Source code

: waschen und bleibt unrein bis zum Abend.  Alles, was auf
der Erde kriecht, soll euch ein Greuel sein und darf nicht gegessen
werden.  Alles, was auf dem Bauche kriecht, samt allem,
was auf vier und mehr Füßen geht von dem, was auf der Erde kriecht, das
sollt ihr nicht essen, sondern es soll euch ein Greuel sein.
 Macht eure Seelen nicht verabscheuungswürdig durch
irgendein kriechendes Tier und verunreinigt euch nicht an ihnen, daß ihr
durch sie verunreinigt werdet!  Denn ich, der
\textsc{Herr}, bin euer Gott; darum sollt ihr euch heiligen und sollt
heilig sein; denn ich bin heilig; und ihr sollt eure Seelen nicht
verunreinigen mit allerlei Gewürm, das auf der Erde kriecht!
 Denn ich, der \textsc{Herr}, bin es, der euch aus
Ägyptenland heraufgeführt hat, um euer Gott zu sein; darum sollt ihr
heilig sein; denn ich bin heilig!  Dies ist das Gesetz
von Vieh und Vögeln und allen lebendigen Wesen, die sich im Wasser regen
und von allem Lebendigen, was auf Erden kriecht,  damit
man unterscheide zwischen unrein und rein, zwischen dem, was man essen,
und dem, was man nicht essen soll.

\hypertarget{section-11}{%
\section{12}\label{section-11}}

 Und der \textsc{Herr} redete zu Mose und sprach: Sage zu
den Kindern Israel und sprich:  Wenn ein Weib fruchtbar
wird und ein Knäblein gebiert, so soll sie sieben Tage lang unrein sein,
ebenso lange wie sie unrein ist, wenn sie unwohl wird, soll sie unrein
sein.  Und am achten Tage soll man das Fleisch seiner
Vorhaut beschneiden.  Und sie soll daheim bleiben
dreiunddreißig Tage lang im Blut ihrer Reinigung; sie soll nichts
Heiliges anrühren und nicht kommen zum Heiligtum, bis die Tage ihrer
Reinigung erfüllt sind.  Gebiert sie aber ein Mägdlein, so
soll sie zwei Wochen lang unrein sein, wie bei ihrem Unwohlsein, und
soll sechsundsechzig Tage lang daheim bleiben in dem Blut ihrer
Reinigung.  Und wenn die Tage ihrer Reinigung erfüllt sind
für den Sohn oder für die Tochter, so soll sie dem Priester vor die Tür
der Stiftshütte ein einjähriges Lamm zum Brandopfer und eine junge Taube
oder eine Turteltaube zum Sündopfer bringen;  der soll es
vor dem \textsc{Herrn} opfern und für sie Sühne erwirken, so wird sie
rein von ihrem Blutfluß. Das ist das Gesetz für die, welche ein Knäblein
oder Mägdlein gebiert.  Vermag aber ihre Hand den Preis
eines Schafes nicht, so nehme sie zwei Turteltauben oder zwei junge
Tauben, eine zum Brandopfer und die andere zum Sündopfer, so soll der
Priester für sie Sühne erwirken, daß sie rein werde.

_TASK DESCRIPTION_: In the lines above, find the word "aber" and copy every line it occurs in.

_YOUR RESPONSE_:
Reinigung erfüllt sind.  Gebiert sie aber ein Mägdlein, so
oder Mägdlein gebiert.  Vermag aber ihre Hand den Preis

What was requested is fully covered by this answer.